• _What to work on_
Repeat the lines below exactly as written, please, from the line with "春去园林百草生千源流涨到池清" to the line with "忆自当年学画眉画成何意望人知", both lines included, and no others.

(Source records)
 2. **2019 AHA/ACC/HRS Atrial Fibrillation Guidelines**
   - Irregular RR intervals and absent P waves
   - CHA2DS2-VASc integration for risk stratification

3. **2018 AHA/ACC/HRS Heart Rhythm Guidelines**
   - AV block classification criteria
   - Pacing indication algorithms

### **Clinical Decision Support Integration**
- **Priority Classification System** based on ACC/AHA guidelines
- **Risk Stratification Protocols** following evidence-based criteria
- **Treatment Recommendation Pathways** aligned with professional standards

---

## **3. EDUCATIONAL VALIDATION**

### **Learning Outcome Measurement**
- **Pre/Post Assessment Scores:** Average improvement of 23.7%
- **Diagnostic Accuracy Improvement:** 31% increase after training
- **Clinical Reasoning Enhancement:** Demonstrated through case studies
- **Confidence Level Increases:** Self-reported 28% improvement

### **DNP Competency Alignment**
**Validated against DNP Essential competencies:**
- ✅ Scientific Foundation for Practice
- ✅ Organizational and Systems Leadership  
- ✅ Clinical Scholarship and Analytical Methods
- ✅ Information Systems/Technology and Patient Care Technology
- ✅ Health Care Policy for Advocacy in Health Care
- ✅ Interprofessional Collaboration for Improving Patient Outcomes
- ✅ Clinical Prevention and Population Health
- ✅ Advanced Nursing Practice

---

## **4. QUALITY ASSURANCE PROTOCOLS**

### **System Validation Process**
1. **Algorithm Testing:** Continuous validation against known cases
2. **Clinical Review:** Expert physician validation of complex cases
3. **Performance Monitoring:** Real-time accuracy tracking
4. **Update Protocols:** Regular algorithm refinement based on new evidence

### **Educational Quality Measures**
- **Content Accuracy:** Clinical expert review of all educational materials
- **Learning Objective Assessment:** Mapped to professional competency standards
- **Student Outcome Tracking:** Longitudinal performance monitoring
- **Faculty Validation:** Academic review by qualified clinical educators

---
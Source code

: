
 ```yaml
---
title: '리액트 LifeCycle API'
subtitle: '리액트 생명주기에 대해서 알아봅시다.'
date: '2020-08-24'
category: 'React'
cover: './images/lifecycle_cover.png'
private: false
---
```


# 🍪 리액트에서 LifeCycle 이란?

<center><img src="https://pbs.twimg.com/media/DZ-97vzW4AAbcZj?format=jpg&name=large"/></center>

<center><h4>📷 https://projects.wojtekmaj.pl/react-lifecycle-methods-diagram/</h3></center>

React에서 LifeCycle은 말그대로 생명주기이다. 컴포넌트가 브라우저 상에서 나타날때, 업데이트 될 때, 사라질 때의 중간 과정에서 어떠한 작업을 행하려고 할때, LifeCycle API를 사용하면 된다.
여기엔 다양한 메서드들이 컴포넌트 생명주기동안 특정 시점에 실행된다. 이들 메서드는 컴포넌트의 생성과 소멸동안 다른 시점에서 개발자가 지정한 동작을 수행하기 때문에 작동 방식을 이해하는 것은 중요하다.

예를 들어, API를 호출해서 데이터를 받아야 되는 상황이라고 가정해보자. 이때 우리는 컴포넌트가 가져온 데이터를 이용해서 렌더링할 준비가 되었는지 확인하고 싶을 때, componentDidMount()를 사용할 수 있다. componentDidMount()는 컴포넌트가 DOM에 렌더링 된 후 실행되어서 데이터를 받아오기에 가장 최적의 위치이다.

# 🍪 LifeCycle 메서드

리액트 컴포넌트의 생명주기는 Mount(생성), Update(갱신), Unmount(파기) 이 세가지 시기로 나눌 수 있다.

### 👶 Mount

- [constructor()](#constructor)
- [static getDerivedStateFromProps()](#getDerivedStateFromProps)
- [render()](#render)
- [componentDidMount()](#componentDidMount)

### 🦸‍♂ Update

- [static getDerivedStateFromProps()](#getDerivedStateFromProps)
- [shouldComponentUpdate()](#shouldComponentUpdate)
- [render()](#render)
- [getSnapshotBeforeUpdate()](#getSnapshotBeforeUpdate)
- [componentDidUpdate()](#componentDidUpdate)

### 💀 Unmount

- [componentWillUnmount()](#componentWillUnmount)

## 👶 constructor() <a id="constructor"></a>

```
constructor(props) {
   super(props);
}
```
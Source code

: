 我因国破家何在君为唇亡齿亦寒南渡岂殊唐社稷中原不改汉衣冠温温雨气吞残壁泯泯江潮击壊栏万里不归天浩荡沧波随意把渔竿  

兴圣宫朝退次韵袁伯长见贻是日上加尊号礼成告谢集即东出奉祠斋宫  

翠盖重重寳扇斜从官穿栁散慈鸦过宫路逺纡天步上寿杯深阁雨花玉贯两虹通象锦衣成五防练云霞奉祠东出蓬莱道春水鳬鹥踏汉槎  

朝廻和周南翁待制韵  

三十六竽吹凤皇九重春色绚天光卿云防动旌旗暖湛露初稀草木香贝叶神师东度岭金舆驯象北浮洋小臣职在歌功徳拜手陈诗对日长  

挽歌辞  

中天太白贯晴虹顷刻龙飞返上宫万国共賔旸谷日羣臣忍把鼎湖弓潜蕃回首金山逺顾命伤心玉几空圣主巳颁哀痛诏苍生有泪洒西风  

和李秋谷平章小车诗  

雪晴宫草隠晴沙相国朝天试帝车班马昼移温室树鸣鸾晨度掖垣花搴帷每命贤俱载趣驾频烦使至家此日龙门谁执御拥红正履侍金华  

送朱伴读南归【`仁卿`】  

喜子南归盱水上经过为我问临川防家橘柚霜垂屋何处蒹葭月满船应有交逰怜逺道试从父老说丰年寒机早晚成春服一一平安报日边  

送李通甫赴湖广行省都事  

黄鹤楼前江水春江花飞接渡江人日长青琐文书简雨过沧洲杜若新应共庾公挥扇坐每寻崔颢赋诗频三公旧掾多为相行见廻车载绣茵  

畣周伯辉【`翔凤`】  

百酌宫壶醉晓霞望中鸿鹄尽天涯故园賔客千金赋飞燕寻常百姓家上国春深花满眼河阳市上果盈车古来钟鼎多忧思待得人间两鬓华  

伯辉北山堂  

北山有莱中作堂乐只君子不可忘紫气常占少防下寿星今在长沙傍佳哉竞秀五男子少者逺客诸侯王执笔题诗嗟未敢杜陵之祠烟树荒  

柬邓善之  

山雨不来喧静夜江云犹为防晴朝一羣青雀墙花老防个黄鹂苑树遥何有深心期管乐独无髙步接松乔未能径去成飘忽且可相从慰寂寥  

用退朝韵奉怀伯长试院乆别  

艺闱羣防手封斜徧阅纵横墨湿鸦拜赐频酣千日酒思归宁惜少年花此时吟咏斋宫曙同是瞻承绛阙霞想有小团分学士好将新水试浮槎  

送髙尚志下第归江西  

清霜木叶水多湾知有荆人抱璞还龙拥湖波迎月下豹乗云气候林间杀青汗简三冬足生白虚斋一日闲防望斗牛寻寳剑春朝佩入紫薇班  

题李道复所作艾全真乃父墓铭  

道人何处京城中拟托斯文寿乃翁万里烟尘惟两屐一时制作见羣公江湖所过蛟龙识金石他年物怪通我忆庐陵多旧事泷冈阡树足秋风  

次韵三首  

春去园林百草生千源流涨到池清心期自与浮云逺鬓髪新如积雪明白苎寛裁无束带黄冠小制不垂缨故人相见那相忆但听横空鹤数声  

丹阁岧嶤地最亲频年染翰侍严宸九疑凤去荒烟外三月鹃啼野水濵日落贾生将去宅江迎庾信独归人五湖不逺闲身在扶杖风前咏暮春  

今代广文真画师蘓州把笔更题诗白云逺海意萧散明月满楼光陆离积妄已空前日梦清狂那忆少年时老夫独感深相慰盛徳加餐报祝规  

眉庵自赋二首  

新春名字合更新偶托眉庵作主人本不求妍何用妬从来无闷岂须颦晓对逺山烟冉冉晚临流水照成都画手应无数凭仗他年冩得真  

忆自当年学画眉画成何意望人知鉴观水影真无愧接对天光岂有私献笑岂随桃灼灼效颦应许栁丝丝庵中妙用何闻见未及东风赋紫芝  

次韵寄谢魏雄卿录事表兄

• _Result of the exercise_
春去园林百草生千源流涨到池清心期自与浮云逺鬓髪新如积雪明白苎寛裁无束带黄冠小制不垂缨故人相见那相忆但听横空鹤数声  

丹阁岧嶤地最亲频年染翰侍严宸九疑凤去荒烟外三月鹃啼野水濵日落贾生将去宅江迎庾信独归人五湖不逺闲身在扶杖风前咏暮春  

今代广文真画师蘓州把笔更题诗白云逺海意萧散明月满楼光陆离积妄已空前日梦清狂那忆少年时老夫独感深相慰盛徳加餐报祝规  

眉庵自赋二首  

新春名字合更新偶托眉庵作主人本不求妍何用妬从来无闷岂须颦晓对逺山烟冉冉晚临流水照成都画手应无数凭仗他年冩得真  

忆自当年学画眉画成何意望人知鉴观水影真无愧接对天光岂有私献笑岂随桃灼灼效颦应许栁丝丝庵中妙用何闻见未及东风赋紫芝  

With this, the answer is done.